For most machine learning implementations, good isn’t good enough. When stakes are high, only a high-performing ML model will do, but achieving a high level of performance in ML models is extremely challenging. Below I'll walk you through through three lessons I've learned that allow ML engineers to build high-performance ML models and deploy them in production.
The challenge here isn’t hard to understand. We typically measure the performance of ML models using aggregate metrics that are likely to tell you that the model is correct in perhaps 90% of cases. But what about the remaining 10%? These are often the long tail of the data distribution consisting of rare but highly mission-critical edge cases. Without tackling this long tail, you won’t be able to build and efficiently iterate on high-performing ML systems for critical, real-world applications.
For example, consider autonomous vehicle (AV) systems. They must robustly detect pedestrians in all kinds of situations. Many situations involving pedestrians are not critical, because the pedestrians are on the sidewalk. Some situations, however, such as a pedestrian walking on a crosswalk at night, are mission-critical for safe AV operation. If you rely on aggregate metrics on a full test dataset only, the crosswalks at night might be underrepresented. While the aggregate performance on the whole test set might go up, the performance on one of the critical cases might degrade.
Aggregate metrics are necessary, but not sufficient to properly evaluate model performance. You need to set up evaluations on smaller, mission-critical subsets of data to better understand where your model is performing well and where you're still facing problems.
Edge cases include everything that can go wrong in the real world that you never expected would happen when you first trained your model. Identifying, analyzing, and learning from these edge cases means accepting the fact that building ML systems is not a one-time task that you’ll get right on the first try. As Andrew Ng recently stated, the process of ML development does not end with your first model deployment; it merely starts there.
To travel the road to high-performing ML models, you need to continuously identify your edge cases and improve model performance on them. Using the right tools can significantly simplify things so you can identify model issues on subsets of data, form granular insights into data biases and performance metrics, and make both the data as well as metrics intuitive to explore. The result will be faster development of high-performing ML models.
In many cases, adding as much metadata as possible to the recorded data can help you obtain more granular insights and better structure the data for a more detailed model analysis, which in turn will help you to identify biases and edge cases. In addition, intelligent tools that help you find data that is similar to observed failure cases are a game changer for edge case mining.
Let’s consider another example related to robot grasping. Robots sometimes struggle with robustly detecting objects when objects are reflected on flat surfaces. While you could just avoid having such flat surfaces, the proper fix for this perception model is to find more of those potential failure cases, augment the training dataset, and retrain the model. But how do you find more such potential failure cases among all of the recorded data? The answer is to use intelligent tooling, which allows you to conduct a fine-grained similarity search on the whole dataset and curate what should be annotated and added to the training set.
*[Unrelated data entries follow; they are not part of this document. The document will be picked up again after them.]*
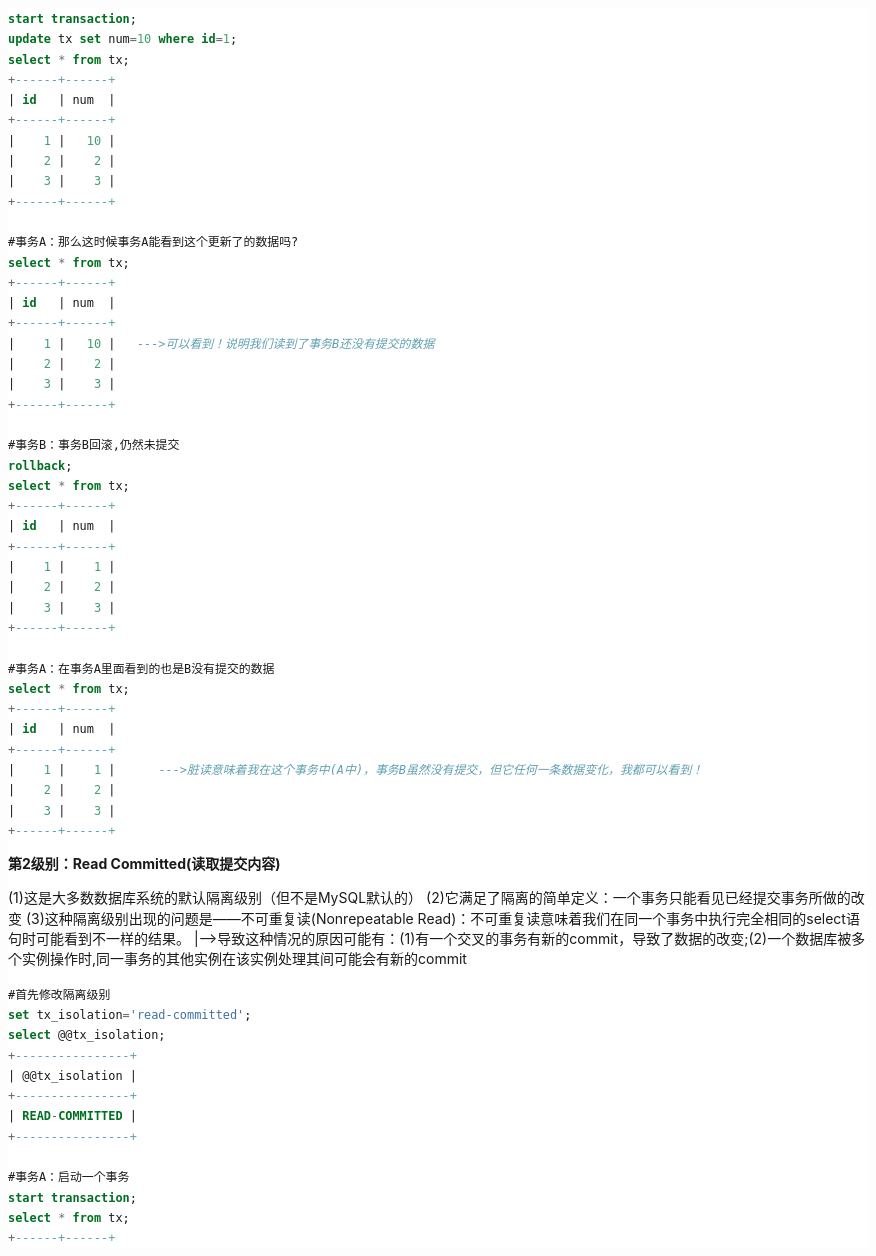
 ```sql
start transaction;
update tx set num=10 where id=1;
select * from tx;
+------+------+
| id   | num  |
+------+------+
|    1 |   10 |
|    2 |    2 |
|    3 |    3 |
+------+------+

#事务A：那么这时候事务A能看到这个更新了的数据吗?
select * from tx;
+------+------+
| id   | num  |
+------+------+
|    1 |   10 |   --->可以看到！说明我们读到了事务B还没有提交的数据
|    2 |    2 |
|    3 |    3 |
+------+------+

#事务B：事务B回滚,仍然未提交
rollback;
select * from tx;
+------+------+
| id   | num  |
+------+------+
|    1 |    1 |
|    2 |    2 |
|    3 |    3 |
+------+------+

#事务A：在事务A里面看到的也是B没有提交的数据
select * from tx;
+------+------+
| id   | num  |
+------+------+
|    1 |    1 |      --->脏读意味着我在这个事务中(A中)，事务B虽然没有提交，但它任何一条数据变化，我都可以看到！
|    2 |    2 |
|    3 |    3 |
+------+------+
```

**第2级别：Read Committed(读取提交内容)**

(1)这是大多数数据库系统的默认隔离级别（但不是MySQL默认的）
(2)它满足了隔离的简单定义：一个事务只能看见已经提交事务所做的改变
(3)这种隔离级别出现的问题是——不可重复读(Nonrepeatable Read)：不可重复读意味着我们在同一个事务中执行完全相同的select语句时可能看到不一样的结果。
   |——>导致这种情况的原因可能有：(1)有一个交叉的事务有新的commit，导致了数据的改变;(2)一个数据库被多个实例操作时,同一事务的其他实例在该实例处理其间可能会有新的commit

```sql
#首先修改隔离级别
set tx_isolation='read-committed';
select @@tx_isolation;
+----------------+
| @@tx_isolation |
+----------------+
| READ-COMMITTED |
+----------------+

#事务A：启动一个事务
start transaction;
select * from tx;
+------+------+
```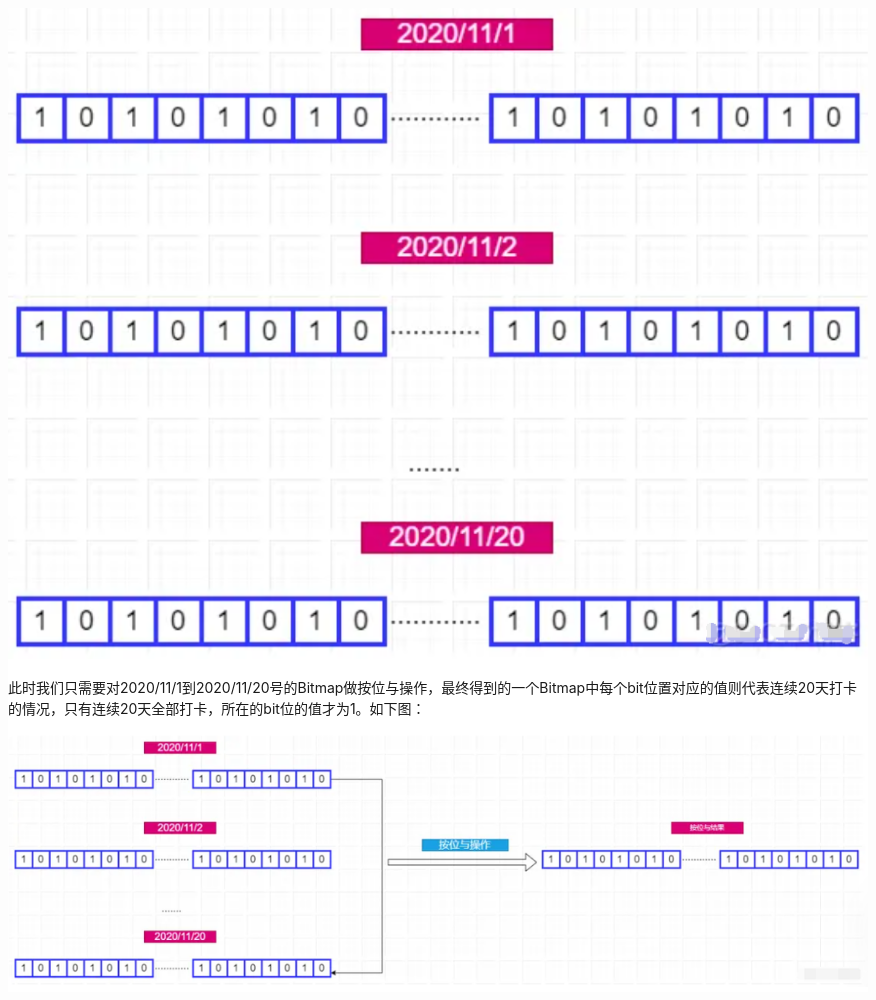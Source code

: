 ![1720591798178-fbc39756-b7aa-4e93-ab54-99b93786c285.png](./img/KM0-wneBD_va38Ky/1720591798178-fbc39756-b7aa-4e93-ab54-99b93786c285-457320.png)

此时我们只需要对2020/11/1到2020/11/20号的Bitmap做按位与操作，最终得到的一个Bitmap中每个bit位置对应的值则代表连续20天打卡的情况，只有连续20天全部打卡，所在的bit位的值才为1。如下图：

![1720591823189-6d987c8b-af35-4a9c-b1c5-f9ab68088c61.png](./img/KM0-wneBD_va38Ky/1720591823189-6d987c8b-af35-4a9c-b1c5-f9ab68088c61-475482.png)
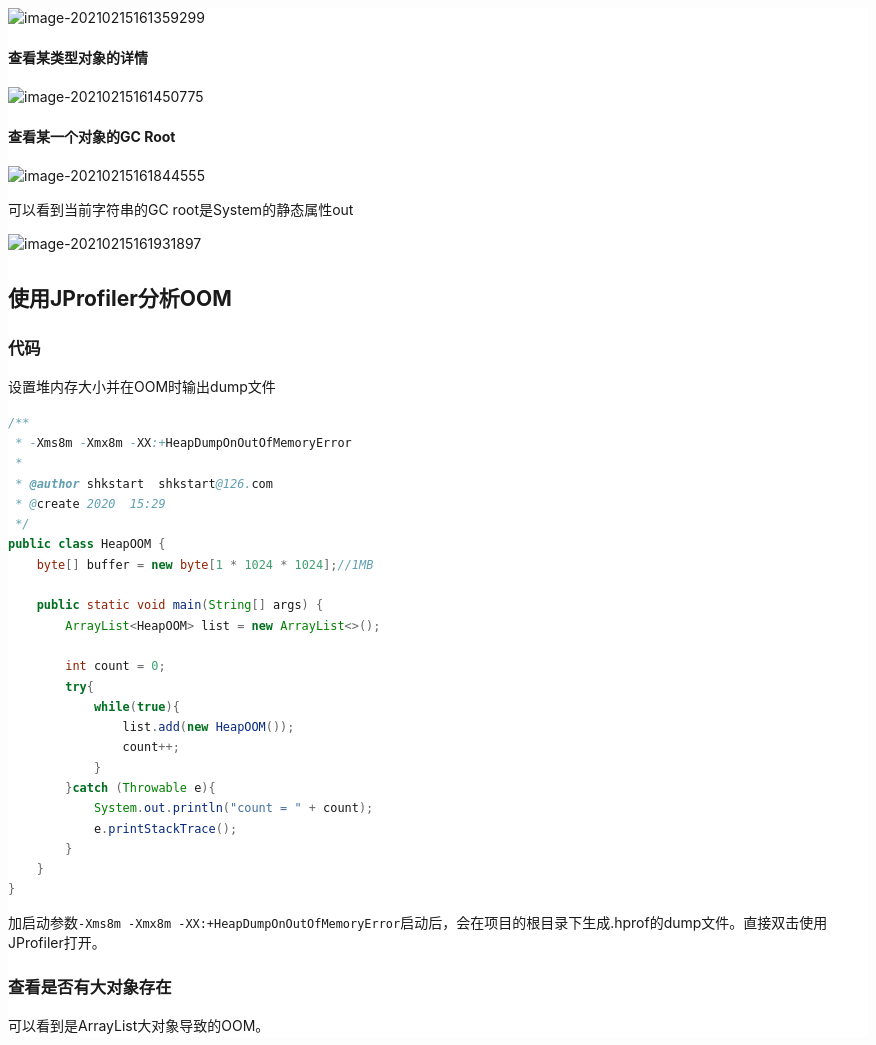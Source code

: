 ![image-20210215161359299](https://gitee.com/clancy/images/raw/master/img/20210215161400.png)

#### 查看某类型对象的详情

![image-20210215161450775](https://gitee.com/clancy/images/raw/master/img/20210215161613.png)

#### 查看某一个对象的GC Root

![image-20210215161844555](https://gitee.com/clancy/images/raw/master/img/20210215161845.png)

可以看到当前字符串的GC root是System的静态属性out

![image-20210215161931897](https://gitee.com/clancy/images/raw/master/img/20210215161933.png)

## 使用JProfiler分析OOM

### 代码

设置堆内存大小并在OOM时输出dump文件

```java
/**
 * -Xms8m -Xmx8m -XX:+HeapDumpOnOutOfMemoryError
 *
 * @author shkstart  shkstart@126.com
 * @create 2020  15:29
 */
public class HeapOOM {
    byte[] buffer = new byte[1 * 1024 * 1024];//1MB

    public static void main(String[] args) {
        ArrayList<HeapOOM> list = new ArrayList<>();

        int count = 0;
        try{
            while(true){
                list.add(new HeapOOM());
                count++;
            }
        }catch (Throwable e){
            System.out.println("count = " + count);
            e.printStackTrace();
        }
    }
}
```

加启动参数`-Xms8m -Xmx8m -XX:+HeapDumpOnOutOfMemoryError`启动后，会在项目的根目录下生成.hprof的dump文件。直接双击使用JProfiler打开。

### 查看是否有大对象存在

可以看到是ArrayList大对象导致的OOM。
Finding and fixing many such edge cases takes time and effort but is crucial to move from decent to high-performing ML models. To make iterations more efficient, you need to automate as many of these processes as possible.
As fixing model performance on edge and failure cases can be a lengthy process, it’s especially important to avoid performance regressions on every failure case you fix. Once a bug has been resolved, it needs to stay that way. After all, you don’t want to have to manually track the performance of all previous bugs to ensure that they remain corrected, a process that would bog down the development process to an unsustainable degree.
Consider a similar example as above: By retraining a perception model with more hatched road markings data, the performance when detecting pedestrians on crosswalks suddenly starts to degrade. This can cause dangerous situations once you've deployed the model in the vehicle. It is crucial to catch performance regression early in the process and iterate before a model with new failure modes is deployed.
The problem described above is not new to engineers: Software development has been facing a related problem over the last few decades. Successful software engineers working on complex projects set up sophisticated CI/CD pipelines for unit and integration tests that let them easily define the desired behavior of software and catch regressions if that behavior is not achieved. It’s important to use similar testing pipelines for ML models.
The solution is to move away from simply looking at aggregate metrics for testing and see if an ML model improves on those. Make an effort to better understand performance on mission-critical edge cases and define dedicated input/output tests for your models to ensure that you achieve the desired performance not just for your test sets as a whole, but for every scenario.
Once you've set up proper testing pipelines with a large scenario coverage for your ML models, you won’t need to fear introducing regressions with new iterations—not even when you’re dealing with an underrepresented class. You’ll be able to iterate quicker and ultimately deploy your models with confidence.